Finalement, à un prix effroyable, la République a survécu.
Et la foi a survécu. C’est également ce qui s’est passé au Mexique lors de la « Cristiada », une guerre entre paysans et éleveurs catholiques mexicains et un État déterminé à imposer la religion de la raison. Mais au Mexique, le phénomène notable du leader messianique n’existait pas. Enfin, au Brésil et au Mexique, la réalité a donné à César ce qui était à César et à Dieu ce qui était à Dieu. Mais des dizaines de milliers de personnes sont mortes dans ces guerres de religion, échos des guerres européennes du XVIIe siècle. Et précurseurs des guerres de religion du début du XXIe siècle.
Et Vargas Llosa est devenu libéral.
Oui, comme le journaliste myope dans son roman, en quelque sorte. C’est pour cela que je dis que « La Guerre de la fin du monde » est un roman de transit. Aussi mystique ou magique que soit le monde enchanté du messianisme, avec ses communautés ferventes et ses croyances ancestrales, si nous croyons en la liberté, nous sommes obligés – comme l’expliquait Max Weber – de la désenchanter . Je ne parle évidemment pas de réprimer ou d’opprimer ceux qui restent dans la tribu. Je veux dire construire un ordre où la raison prévaut, si vous voulez « raisonner » avec une lettre minuscule. La raison spinozienne de clarté, de séparation du sacré et du profane, de liberté de penser et de publier, de tolérance. C’est pourquoi je crois que le libéral Vargas Llosa est né de cette immersion au cœur des ténèbres latino-américaines.
Il a dit un jour : « Au Pérou, nous avons un Canudo vivant dans les Andes. »
Ce qui est vrai encore aujourd’hui et ce sera peut-être toujours vrai, mais je crois qu’en concluant ce roman et en affrontant le projet que le Sentier Lumineux avait pour les Andes (une œuvre diabolique de cette imitation atroce et sanguinaire d’un messie, de ce messie meurtrier qu’était Abimael Guzmán), Vargas Llosa a conduit à la conviction qu’il n’y avait pas de meilleure option pour Canudos ou pour les Andes que la modeste utopie républicaine et libérale avec toutes ses « abstractions ». Mais cet ordre ne devrait pas et ne peut pas être imposé.
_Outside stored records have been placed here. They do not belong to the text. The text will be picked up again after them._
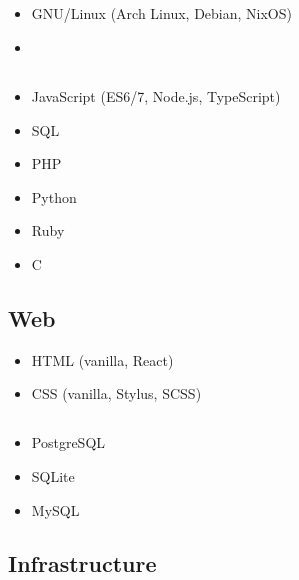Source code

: \documentclass{article}
\begin{document}
\subsection*{}

\begin{itemize}
  \item GNU/Linux (Arch Linux, Debian, NixOS)
  \item
\end{itemize}

\subsection*{}

\begin{itemize}
  \item JavaScript (ES6/7, Node.js, TypeScript)
  \item SQL
  \item PHP
  \item Python
  \item Ruby
  \item C
\end{itemize}

\subsection*{Web}

\begin{itemize}
  \item HTML (vanilla, React)
  \item CSS (vanilla, Stylus, SCSS)
\end{itemize}

\subsection*{}

\begin{itemize}
  \item PostgreSQL
  \item SQLite
  \item MySQL
\end{itemize}

\subsection*{Infrastructure}
\end{document}
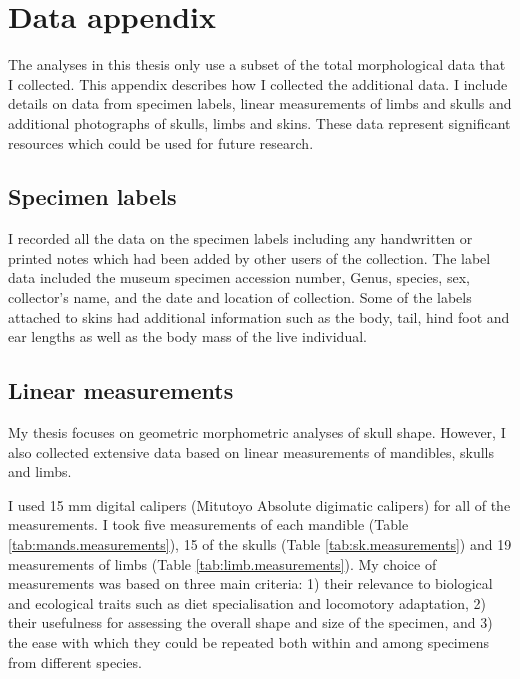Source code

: 

\chapter{Data appendix}
\label{appendix}

	The analyses in this thesis only use a subset of the total morphological data that I collected. This appendix describes how I collected the additional data. I include details on data from specimen labels, linear measurements of limbs and skulls and additional photographs of skulls, limbs and skins. These data represent significant resources which could be used for future research.

\section{Specimen labels}

	I recorded all the data on the specimen labels including any handwritten or printed notes which had been added by other users of the collection. The label data included the museum specimen accession number, Genus, species, sex, collector's name, and the date and location of collection. Some of the labels attached to skins had additional information such as the body, tail, hind foot and ear lengths as well as the body mass of the live individual. 
\section{Linear measurements}
\label{sect:measurements}

	My thesis focuses on geometric morphometric analyses of skull shape. However, I also collected extensive data based on linear measurements of mandibles, skulls and limbs. 
	
	I used 15 mm digital calipers (Mitutoyo Absolute digimatic calipers) for all of the measurements. I took five measurements of each mandible (Table \ref{tab:mands.measurements}), 15 of the skulls (Table \ref{tab:sk.measurements}) and 19 measurements of limbs (Table \ref{tab:limb.measurements}). My choice of  measurements was based on three main criteria: 1) their relevance to biological and ecological traits such as diet specialisation and locomotory adaptation, 2) their usefulness for assessing the overall shape and size of the specimen, and 3) the ease with which they could be repeated both within and among specimens from different species. 

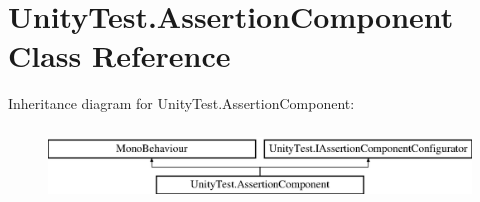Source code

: \hypertarget{class_unity_test_1_1_assertion_component}{}\section{Unity\+Test.\+Assertion\+Component Class Reference}
\label{class_unity_test_1_1_assertion_component}
Inheritance diagram for Unity\+Test.\+Assertion\+Component\+:\begin{figure}[H]
\begin{center}
\leavevmode
\includegraphics[height=2.000000cm]{class_unity_test_1_1_assertion_component}
\end{center}
\end{figure}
Comment le rendre attractif et efficace pour les membres de la tribu ? Comment faire en sorte qu’ils ne cèdent pas à de nouveaux messianismes non pas défensifs (comme ceux deConselheiro) mais révolutionnairesCela reste un sujet de notre époque.
Fragment de « Spinoza dans le parc Mexico».
Enrique Krauze
Historien, essayiste et éditeur mexicain, directeur de « Letras Libres » et de l’Editoriale Clío.